* _DATA FOR THE TASK_:
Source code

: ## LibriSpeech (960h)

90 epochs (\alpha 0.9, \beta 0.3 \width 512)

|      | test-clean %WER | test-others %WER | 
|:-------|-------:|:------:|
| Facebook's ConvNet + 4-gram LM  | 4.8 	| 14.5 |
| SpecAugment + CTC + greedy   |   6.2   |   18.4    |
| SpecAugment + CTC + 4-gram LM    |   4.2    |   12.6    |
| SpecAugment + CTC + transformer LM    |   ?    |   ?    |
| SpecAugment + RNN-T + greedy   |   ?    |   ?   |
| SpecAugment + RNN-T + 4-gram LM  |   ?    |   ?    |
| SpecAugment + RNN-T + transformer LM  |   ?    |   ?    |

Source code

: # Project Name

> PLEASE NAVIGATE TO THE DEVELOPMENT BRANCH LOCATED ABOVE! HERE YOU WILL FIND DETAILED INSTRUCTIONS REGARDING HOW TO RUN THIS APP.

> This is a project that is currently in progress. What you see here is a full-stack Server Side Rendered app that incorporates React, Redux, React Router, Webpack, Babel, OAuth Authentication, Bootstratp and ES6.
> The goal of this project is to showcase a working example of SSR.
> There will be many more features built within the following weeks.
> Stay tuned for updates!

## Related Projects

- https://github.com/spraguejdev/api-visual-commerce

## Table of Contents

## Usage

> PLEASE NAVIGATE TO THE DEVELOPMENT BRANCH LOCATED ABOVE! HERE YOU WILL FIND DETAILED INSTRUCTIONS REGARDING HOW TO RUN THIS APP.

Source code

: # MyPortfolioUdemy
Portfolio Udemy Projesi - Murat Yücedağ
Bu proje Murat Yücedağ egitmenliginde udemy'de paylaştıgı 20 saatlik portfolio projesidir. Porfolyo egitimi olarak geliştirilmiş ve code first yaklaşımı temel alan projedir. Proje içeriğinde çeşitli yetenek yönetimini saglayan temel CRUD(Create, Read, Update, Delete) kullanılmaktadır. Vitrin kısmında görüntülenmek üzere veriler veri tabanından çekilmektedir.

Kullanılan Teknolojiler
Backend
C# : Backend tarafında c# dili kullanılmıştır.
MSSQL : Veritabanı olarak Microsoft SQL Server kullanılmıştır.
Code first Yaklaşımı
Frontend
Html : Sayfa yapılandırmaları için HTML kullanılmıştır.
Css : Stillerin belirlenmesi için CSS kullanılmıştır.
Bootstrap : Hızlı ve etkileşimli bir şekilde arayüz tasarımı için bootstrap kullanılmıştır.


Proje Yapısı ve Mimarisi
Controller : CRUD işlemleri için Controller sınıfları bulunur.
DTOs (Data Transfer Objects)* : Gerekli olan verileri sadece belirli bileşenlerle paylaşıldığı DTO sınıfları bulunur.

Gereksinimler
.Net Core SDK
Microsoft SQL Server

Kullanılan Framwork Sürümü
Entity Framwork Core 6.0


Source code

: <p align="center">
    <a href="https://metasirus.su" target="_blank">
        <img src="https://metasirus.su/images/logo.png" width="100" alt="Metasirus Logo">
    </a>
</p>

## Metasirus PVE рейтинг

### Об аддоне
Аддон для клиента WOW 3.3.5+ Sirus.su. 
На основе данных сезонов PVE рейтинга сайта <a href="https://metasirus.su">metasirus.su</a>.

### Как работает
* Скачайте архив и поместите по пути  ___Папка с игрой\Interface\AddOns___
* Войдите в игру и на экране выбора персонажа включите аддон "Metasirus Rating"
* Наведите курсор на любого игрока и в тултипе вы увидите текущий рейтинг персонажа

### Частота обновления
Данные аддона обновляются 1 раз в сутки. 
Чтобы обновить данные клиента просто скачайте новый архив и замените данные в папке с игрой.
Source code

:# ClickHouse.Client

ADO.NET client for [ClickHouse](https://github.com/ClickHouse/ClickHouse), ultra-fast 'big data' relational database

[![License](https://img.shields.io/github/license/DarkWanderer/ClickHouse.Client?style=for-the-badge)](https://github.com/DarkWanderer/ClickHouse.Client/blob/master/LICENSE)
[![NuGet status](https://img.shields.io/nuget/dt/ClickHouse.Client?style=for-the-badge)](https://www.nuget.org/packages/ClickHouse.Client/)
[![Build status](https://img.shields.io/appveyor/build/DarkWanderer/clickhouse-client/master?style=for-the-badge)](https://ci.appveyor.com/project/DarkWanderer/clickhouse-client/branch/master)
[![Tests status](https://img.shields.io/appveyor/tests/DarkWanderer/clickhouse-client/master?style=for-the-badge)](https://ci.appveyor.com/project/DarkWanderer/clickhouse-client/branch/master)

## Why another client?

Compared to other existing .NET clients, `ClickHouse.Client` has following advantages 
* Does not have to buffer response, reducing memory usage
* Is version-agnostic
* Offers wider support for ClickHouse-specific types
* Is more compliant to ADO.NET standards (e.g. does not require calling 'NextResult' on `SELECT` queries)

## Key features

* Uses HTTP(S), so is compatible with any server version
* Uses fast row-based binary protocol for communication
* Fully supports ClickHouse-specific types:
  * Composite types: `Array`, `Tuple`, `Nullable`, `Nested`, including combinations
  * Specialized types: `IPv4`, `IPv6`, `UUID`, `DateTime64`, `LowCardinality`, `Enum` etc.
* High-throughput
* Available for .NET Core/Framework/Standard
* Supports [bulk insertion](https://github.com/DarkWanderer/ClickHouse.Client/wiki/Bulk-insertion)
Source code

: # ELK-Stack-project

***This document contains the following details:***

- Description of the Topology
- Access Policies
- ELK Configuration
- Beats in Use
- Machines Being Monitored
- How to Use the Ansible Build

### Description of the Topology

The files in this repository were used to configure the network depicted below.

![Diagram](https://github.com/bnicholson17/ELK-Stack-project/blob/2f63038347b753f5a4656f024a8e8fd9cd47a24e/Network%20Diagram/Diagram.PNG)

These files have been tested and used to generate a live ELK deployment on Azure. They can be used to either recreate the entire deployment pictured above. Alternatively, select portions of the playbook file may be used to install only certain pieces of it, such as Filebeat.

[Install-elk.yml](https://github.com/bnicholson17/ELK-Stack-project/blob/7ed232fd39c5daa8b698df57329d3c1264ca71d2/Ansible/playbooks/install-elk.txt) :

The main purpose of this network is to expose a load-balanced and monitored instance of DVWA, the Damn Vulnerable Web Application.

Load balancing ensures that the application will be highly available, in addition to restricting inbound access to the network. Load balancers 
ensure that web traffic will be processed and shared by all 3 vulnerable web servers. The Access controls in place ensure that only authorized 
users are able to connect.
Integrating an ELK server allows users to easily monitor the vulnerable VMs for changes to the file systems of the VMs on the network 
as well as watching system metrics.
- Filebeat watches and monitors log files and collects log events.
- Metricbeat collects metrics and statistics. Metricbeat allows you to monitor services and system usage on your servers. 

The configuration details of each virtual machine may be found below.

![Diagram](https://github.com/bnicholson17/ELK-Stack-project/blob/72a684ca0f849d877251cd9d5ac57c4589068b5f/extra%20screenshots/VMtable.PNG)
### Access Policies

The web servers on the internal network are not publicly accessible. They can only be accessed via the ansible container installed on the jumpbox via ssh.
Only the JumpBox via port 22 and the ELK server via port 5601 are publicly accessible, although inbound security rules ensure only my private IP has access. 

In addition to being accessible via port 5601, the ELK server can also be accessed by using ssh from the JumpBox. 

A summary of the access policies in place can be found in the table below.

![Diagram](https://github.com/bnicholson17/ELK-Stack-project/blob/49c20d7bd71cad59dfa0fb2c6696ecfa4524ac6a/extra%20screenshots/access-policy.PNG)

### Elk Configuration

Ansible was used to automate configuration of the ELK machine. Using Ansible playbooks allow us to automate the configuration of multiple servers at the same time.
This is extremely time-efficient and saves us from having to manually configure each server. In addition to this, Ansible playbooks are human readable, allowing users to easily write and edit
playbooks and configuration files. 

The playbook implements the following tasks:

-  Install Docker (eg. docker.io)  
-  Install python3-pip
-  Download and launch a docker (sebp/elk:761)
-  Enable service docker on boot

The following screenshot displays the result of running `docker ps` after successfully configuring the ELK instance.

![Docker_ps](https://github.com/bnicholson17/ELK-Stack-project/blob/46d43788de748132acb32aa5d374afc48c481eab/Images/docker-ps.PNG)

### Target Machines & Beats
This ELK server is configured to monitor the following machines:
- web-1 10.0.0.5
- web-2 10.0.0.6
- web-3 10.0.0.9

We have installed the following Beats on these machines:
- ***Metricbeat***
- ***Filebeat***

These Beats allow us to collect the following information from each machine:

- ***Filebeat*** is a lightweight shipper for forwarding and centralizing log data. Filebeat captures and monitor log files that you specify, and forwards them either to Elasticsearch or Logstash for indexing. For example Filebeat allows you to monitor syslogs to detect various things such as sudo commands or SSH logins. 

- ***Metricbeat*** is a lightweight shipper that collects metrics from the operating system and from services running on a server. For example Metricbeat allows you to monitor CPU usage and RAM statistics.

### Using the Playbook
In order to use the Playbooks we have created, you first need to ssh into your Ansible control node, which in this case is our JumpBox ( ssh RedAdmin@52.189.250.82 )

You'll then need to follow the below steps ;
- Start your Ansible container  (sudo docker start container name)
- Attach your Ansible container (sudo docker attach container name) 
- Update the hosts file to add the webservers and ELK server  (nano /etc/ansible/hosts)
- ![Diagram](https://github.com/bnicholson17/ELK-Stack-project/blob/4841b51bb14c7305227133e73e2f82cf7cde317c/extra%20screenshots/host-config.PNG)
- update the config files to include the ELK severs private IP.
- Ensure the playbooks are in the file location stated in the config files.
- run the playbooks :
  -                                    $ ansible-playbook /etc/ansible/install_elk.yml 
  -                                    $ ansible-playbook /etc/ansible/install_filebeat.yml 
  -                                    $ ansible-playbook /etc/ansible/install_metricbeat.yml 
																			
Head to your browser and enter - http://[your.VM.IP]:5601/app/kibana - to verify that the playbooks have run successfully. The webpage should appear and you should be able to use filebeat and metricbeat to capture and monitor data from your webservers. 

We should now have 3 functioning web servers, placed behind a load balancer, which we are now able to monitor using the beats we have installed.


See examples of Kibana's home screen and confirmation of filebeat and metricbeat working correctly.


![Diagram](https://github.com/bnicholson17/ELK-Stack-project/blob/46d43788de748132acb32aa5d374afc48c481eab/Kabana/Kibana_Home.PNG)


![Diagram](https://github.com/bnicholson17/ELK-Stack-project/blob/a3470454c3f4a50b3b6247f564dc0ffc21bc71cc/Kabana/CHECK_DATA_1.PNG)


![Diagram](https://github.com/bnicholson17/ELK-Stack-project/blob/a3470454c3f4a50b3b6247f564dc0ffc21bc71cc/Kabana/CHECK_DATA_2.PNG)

* _TASK_:
Each line from the start of the listing through the line with "Bootstratp and ES6." is to be restated verbatim, both ends included.

* _ANSWER FOR THIS EXERCISE_:
Source code

: ## LibriSpeech (960h)

90 epochs (\alpha 0.9, \beta 0.3 \width 512)

|      | test-clean %WER | test-others %WER | 
|:-------|-------:|:------:|
| Facebook's ConvNet + 4-gram LM  | 4.8 	| 14.5 |
| SpecAugment + CTC + greedy   |   6.2   |   18.4    |
| SpecAugment + CTC + 4-gram LM    |   4.2    |   12.6    |
| SpecAugment + CTC + transformer LM    |   ?    |   ?    |
| SpecAugment + RNN-T + greedy   |   ?    |   ?   |
| SpecAugment + RNN-T + 4-gram LM  |   ?    |   ?    |
| SpecAugment + RNN-T + transformer LM  |   ?    |   ?    |

Source code

: # Project Name

> PLEASE NAVIGATE TO THE DEVELOPMENT BRANCH LOCATED ABOVE! HERE YOU WILL FIND DETAILED INSTRUCTIONS REGARDING HOW TO RUN THIS APP.

> This is a project that is currently in progress. What you see here is a full-stack Server Side Rendered app that incorporates React, Redux, React Router, Webpack, Babel, OAuth Authentication, Bootstratp and ES6.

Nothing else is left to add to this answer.